DATA UNDER STUDY:

• • •

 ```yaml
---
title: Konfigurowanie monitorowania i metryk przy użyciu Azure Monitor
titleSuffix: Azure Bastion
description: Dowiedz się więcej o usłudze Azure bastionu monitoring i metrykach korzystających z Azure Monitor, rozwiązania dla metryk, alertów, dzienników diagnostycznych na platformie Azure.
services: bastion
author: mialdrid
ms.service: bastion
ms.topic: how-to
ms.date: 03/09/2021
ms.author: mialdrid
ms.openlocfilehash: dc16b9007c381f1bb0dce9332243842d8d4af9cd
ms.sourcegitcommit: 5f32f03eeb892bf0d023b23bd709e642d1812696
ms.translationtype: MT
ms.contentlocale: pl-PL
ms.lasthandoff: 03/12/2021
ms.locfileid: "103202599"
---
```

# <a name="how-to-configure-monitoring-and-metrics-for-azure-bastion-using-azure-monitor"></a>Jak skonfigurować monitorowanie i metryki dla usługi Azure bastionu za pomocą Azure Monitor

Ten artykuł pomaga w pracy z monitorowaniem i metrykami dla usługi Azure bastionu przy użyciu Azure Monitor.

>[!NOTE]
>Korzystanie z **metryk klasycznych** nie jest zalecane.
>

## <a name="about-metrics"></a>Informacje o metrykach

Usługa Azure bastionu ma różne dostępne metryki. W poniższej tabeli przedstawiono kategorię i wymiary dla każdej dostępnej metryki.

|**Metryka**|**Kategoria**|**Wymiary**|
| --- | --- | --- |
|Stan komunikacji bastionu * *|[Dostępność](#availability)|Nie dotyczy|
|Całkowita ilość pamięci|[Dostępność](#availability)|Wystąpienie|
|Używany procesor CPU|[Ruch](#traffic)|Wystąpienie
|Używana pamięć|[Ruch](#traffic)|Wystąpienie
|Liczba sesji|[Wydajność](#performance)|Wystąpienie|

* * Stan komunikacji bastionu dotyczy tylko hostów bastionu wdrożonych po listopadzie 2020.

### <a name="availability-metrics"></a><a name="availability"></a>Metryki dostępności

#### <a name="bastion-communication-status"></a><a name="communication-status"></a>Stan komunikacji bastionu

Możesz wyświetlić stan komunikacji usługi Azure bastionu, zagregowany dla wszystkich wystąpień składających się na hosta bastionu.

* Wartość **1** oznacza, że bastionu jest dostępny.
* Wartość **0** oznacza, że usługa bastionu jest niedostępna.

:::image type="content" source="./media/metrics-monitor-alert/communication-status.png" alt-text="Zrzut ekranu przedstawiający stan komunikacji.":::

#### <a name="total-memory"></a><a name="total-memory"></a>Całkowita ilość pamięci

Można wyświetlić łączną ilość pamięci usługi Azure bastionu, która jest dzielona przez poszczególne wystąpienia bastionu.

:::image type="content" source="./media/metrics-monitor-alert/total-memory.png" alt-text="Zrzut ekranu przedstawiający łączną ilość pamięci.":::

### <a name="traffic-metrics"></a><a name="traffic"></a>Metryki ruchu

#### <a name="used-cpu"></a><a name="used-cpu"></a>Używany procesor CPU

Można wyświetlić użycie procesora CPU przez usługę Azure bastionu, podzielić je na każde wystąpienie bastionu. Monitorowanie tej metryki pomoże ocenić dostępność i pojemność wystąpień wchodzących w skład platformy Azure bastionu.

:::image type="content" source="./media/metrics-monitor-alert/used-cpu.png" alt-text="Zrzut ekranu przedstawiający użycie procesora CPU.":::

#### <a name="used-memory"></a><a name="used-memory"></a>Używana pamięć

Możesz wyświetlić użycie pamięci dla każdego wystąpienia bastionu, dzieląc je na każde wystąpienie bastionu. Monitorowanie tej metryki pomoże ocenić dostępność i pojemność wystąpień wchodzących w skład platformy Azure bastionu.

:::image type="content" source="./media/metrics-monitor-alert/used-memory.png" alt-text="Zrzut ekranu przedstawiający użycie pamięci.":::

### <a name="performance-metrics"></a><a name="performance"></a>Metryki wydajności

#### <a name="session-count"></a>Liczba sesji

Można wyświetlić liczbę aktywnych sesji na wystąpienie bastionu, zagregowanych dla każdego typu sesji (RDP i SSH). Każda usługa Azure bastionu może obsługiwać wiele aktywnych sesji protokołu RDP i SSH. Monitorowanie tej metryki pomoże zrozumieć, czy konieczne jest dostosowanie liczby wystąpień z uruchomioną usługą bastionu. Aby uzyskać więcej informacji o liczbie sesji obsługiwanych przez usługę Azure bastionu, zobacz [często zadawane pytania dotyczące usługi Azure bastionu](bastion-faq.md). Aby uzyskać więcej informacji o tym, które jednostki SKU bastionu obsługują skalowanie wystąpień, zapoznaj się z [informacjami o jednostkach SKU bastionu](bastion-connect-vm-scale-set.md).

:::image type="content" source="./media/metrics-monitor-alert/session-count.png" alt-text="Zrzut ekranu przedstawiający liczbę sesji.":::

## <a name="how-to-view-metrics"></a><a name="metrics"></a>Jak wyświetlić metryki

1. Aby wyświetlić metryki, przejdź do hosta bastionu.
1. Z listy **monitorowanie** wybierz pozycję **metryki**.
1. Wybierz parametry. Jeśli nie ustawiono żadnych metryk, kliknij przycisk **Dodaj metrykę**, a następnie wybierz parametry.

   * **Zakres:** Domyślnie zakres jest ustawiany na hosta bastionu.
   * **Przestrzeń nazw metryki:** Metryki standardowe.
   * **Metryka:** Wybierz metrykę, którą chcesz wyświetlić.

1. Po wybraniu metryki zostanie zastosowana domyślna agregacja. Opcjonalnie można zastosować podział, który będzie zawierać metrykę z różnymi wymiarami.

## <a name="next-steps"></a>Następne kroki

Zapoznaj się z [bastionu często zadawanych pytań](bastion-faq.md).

• • •

TASK PROMPT:
Retrieve each line of the data in which the word "mialdrid" can be found.

WRITTEN SOLUTION:
author: mialdrid
ms.author: mialdrid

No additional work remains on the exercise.